According to the trolley wire wear measuring apparatus using image processing according to claim 1 of the present invention, the following effects can be obtained.
(i) Since it is a non-contact method, high-speed operation is possible, and a long distance section can be measured in a short period.
(ii) Since the line sensor is installed at a position away from the existing structure such as point, air section, anchor, etc., the existing structure is compared with the method of directly measuring the thickness of the trolley wire using a rotating roller and an optical sensor. It is not necessary to consider the collision with the sensor, and the measurement can be continuously performed even in the place where the existing structure exists.

(iii) It can be measured even in daylight.
(iv) Basically, it is possible to capture line sensor images in all sections, and it is possible to acquire trolley lines in the measurement section and image data of existing structures in the vicinity.
(v) There is no need to use special lighting.

(vi) Compared with the method using laser light, it is not necessary to consider the influence on the human body, and it is easy to handle.
(vii) Since it is not necessary to receive the reflected light of the trolley wire wear part by regular reflection, there is no trouble of performing precise alignment between the light source and the light receiving device.
(viii) Since the line sensor image of the measurement section remains, it is possible to confirm the problem by looking at the image of the portion where there is a problem with trolley wire wear.

  According to the trolley wire wear measuring apparatus using image processing according to claim 2 of the present invention, in addition to the effects (i) to (viii) above, imaging by the deviation of the trolley wire by the discriminant analysis binarization method. A favorable threshold value can be determined regardless of the intensity of the luminance, and there is an effect that more accurate wear measurement can be performed.

(1) Basic concept An object of the present invention is to provide a measuring apparatus for measuring wear of a trolley wire by image processing.
In the present invention, for example, as shown in FIG. 1, a line sensor 1 installed so as to look up vertically on the roof of the inspection vehicle 4 is used as an image input means.

The line sensor 1 is installed such that the scanning line is perpendicular to the traveling direction of the inspection vehicle 4 and is horizontal, and the scanning line crosses the trolley line 3.
An illuminating device 2 is installed on the roof of the inspection vehicle 4 in the vicinity of the line sensor 1, and the illuminating device 2 illuminates a trolley wire 3 imaged by the line sensor 1.

As the illumination device 2, a device that is more powerful than ordinary white illumination is used, and specifically, the trolley wire worn portion can be imaged whiter than its side surface.

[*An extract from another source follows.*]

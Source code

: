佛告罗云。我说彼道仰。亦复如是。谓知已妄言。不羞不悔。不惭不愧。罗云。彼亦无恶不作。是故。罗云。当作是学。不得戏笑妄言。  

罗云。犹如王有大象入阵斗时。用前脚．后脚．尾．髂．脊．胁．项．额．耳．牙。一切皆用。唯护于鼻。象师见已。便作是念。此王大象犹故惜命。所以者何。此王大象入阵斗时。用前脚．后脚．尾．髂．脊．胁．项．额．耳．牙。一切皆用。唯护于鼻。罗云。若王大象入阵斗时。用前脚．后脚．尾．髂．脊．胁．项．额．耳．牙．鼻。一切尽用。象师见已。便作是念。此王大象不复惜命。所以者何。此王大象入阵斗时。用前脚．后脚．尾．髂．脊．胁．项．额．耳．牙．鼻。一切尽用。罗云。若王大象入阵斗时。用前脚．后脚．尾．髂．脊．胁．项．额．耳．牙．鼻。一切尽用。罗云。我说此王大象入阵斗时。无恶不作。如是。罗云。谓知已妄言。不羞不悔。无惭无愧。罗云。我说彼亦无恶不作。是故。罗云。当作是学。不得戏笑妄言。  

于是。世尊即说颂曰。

This is because the worn portion of the trolley wire is a portion of the trolley wire that has been scraped by a pantograph, so that the trolley wire has a higher gloss than the portion that has not been worn, and is imaged white compared to the side surface by applying strong illumination.
The luminance signal of the scanning line obtained from the line sensor 1 is output to the measurement personal computer 5 installed inside the inspection vehicle 4.

The personal computer 5 for measurement arranges these luminance signals in time series, for example, creates a line sensor image (planar image) shown in FIG. 2 and stores it in the recording device 6 as an input image.
The measurement personal computer 5 performs image processing on the input line sensor image and obtains the width of the worn portion of the trolley wire according to the following procedures (A) to (D).

(A) Removal of the sky part by binarization processing When the trolley line 3 is imaged by applying strong illumination to the trolley line 3 in the daytime, the sky is reflected in the background, and as shown in FIG. In the sensor image, the trolley wire wear portion 3a is imaged whiter than the side surfaces 3b and 3c, whereas the trolley wire side surfaces 3b and 3c are imaged black due to rust, soot and the like.

Here, when the binarization processing is performed on the line sensor image of FIG. 2, as shown in FIG. 3, the sky A and the trolley wire wear portion 3a become a white region, and the trolley wire side surfaces 3b and 3c become a black region. .
However, it is not possible to determine whether the white area is the trolley wire wear portion 3a or the sky A if it remains as it is.

Therefore, the daytime light measurement process described below is performed.
First, as shown in FIG. 3, binarization processing is performed on the entire line sensor image.
Next, paying attention to the fact that the white area of the sky A is imaged much wider than the trolley wire wear part 3a, the trolley line thickness parameter input from the outside and the actual trolley line thickness parameter are taken into account. Is used to calculate the thickness of the trolley line on the screen, and the white area that appears beyond this thickness is inverted line by line.

As a result, as shown in FIG. 4, the area of the sky A is inverted from the white area to the black area, and only the trolley wire wear portion is extracted as the white area.
In FIG. 4, the trolley wire wear portion 3 a is not reversed and remains as a white region because the thickness of the trolley wire is as follows.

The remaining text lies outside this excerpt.